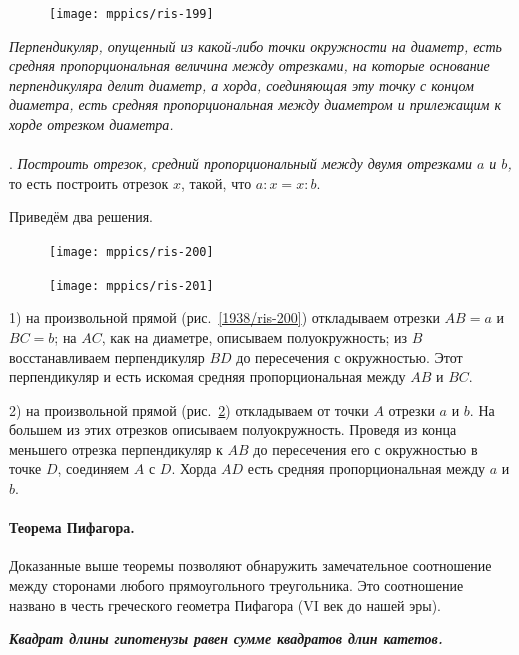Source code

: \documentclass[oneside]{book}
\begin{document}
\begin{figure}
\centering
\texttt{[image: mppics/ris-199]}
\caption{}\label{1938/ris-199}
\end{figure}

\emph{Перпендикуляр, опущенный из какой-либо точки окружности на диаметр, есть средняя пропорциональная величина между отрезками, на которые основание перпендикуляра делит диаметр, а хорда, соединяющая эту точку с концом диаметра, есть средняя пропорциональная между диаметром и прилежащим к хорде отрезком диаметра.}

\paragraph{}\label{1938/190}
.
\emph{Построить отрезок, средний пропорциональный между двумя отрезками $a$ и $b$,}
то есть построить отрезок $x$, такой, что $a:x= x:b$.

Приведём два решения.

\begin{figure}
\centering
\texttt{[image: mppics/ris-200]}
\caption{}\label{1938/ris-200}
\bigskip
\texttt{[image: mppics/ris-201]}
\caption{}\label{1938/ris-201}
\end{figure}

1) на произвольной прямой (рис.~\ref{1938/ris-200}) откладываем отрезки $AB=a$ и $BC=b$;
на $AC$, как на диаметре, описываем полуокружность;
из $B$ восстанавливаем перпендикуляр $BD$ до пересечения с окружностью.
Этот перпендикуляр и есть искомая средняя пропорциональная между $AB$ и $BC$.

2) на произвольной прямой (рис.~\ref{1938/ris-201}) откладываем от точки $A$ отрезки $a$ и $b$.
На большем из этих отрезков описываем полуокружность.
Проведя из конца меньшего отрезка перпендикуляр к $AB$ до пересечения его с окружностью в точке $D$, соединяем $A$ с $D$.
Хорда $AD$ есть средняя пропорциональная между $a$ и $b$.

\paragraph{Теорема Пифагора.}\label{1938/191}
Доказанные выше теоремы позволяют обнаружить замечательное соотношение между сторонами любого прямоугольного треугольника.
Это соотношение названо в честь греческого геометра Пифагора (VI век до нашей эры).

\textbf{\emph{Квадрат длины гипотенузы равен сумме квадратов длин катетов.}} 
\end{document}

• **Your objective**:
Which lines in the material above include the string "между"? Pull them out.

• **Task solution**:
\emph{Перпендикуляр, опущенный из какой-либо точки окружности на диаметр, есть средняя пропорциональная величина между отрезками, на которые основание перпендикуляра делит диаметр, а хорда, соединяющая эту точку с концом диаметра, есть средняя пропорциональная между диаметром и прилежащим к хорде отрезком диаметра.}
\emph{Построить отрезок, средний пропорциональный между двумя отрезками $a$ и $b$,}
Этот перпендикуляр и есть искомая средняя пропорциональная между $AB$ и $BC$.
Хорда $AD$ есть средняя пропорциональная между $a$ и $b$.
Доказанные выше теоремы позволяют обнаружить замечательное соотношение между сторонами любого прямоугольного треугольника.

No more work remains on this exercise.